Quad is a Kronecker-factored preconditioned optimizer using quadratic preconditioner updates that minimize a quadratic loss function. This provides efficient second-order optimization.
- Parameters
learning_rate (float | Callable[[int], float]) – Learning rate or schedule. Defaults to 0.001.
lr_style (str | None) – Learning rate scaling style. Defaults to “adam”.
b1 (float) – Momentum coefficient. Defaults to 0.95.
weight_decay (float) – Weight decay coefficient. Defaults to 0.1.
weight_decay_mask – Mask for selective weight decay. Defaults to None.
normalize_grads (bool) – Whether to normalize gradients. Defaults to False.
max_size_dense (int) – Max dimension for dense factors. Defaults to 16384.
preconditioner_lr (float) – Preconditioner learning rate. Defaults to 0.7.
preconditioner_init_scale (float) – Initial preconditioner scale. Defaults to 1.0.
dtype (str | jnp.dtype) – Storage dtype. Defaults to jnp.bfloat16.
scanned_layers (base.Params | None) – Scanned layer indicators. Defaults to None.

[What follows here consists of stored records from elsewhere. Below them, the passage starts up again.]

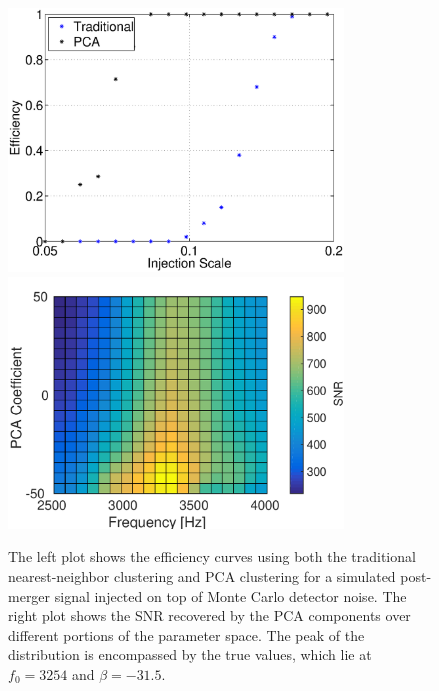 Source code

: \documentclass[prd,showpacs,superscriptaddress,twocolumn,
floatfix,preprintnumbers,altaffilletter]{revtex4}
\begin{document}
\begin{figure}[t]
 \includegraphics[width=3.5in]{X_seedless_eff.eps}
 \includegraphics[width=3.5in]{paramest_PMNS.pdf}
 \caption{
   The left plot shows the efficiency curves using both the traditional nearest-neighbor clustering and PCA clustering for a simulated post-merger signal injected on top of Monte Carlo detector noise.
   The right plot shows the SNR recovered by the PCA components over different portions of the parameter space. The peak of the distribution is encompassed by the true values, which lie at $f_0 = 3254$ and $\beta = -31.5$.
 }
 \label{fig:results}
\end{figure}
\end{document}
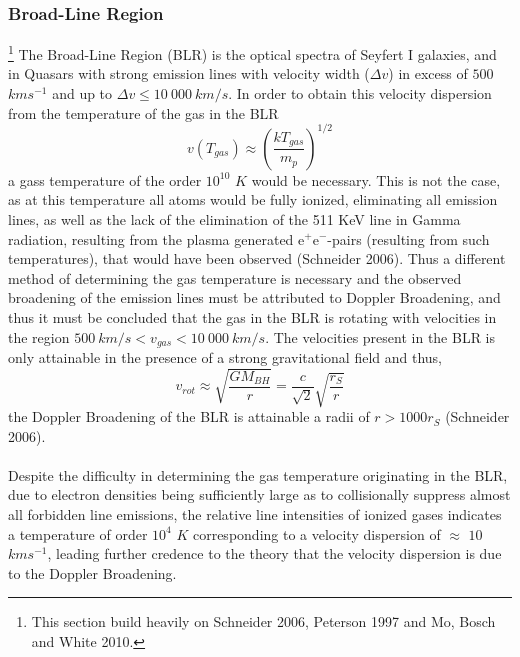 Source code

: \documentclass[a4paper, 12pt, twoside]{article}
\begin{document}
\subsubsection{Broad-Line Region}\footnote{This section build heavily on Schneider 2006, Peterson 1997 and Mo, Bosch and White 2010.}
The Broad-Line Region (BLR) is the optical spectra of Seyfert I galaxies, and in Quasars with strong emission lines with velocity width ($\Delta v$) in excess of $500$ $kms^{-1}$ and up to $\Delta v\le 10\ 000\ km/s$. In order to obtain this velocity dispersion from the temperature of the gas in the BLR
\begin{equation}
v(T_{gas}) \approx (\frac{kT_{gas}} {m_{p}})^{1/2}
\label{eq:v_gas_T}
\end{equation}
a gass temperature of the order $10^{10}$ $K$ would be necessary. This is not the case, as at this temperature all atoms would be fully ionized, eliminating all emission lines, as well as the lack of the elimination of the 511 KeV line in Gamma radiation, resulting from the plasma generated e$^{+}$e$^{-}$-pairs (resulting from such temperatures), that would have been observed (Schneider 2006). Thus a different method of determining the gas temperature is necessary and the observed broadening of the emission lines must be attributed to Doppler Broadening, and thus it must be concluded that the gas in the BLR is rotating with velocities in the region $500\ km/s < v_{gas} < 10\ 000\ km/s$. The velocities present in the BLR is only attainable in the presence of a strong gravitational field and thus,
\begin{equation}
v_{rot} \approx \sqrt{\frac{GM_{BH}} {r}} = \frac{c}{\sqrt{2}}\sqrt{\frac{r_{S}}{r}}
\label{eq:v_gas_T}
\end{equation}
the Doppler Broadening of the BLR is attainable a radii of $r > 1000r_{S}$ (Schneider 2006). \\
\\
Despite the difficulty in determining the gas temperature originating in the BLR, due to electron densities being sufficiently large as to collisionally suppress almost all forbidden line emissions, the relative line intensities of ionized gases indicates a temperature of order $10^4$ $K$ corresponding to a velocity dispersion of $\approx$ $10$ $kms^{-1}$, leading further credence to the theory that the velocity dispersion is due to the Doppler Broadening. %
\end{document}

block_size (int) – Block size for matrix partitioning. Defaults to 256.
pipeline_axis_name (str | None) – Pipeline axis name. Defaults to None.
pipeline_axis_size (int) – Pipeline axis size. Defaults to 1.
params_partition_specs – Parameter partition specs. Defaults to None.
noise_scale (float) – Noise scale for stability. Defaults to 1e-9.
- Returns
Complete Quad optimizer transformation.
- Return type
base.GradientTransformation
Example
>>> from eformer.optimizers._tx import quad >>> # With constant learning rate >>> optimizer = quad(learning_rate=1e-4, b1=0.95, weight_decay=0.1) >>> # With learning rate schedule >>> import optax >>> schedule = optax.cosine_decay_schedule(1e-4, 10000) >>> optimizer = quad(learning_rate=schedule)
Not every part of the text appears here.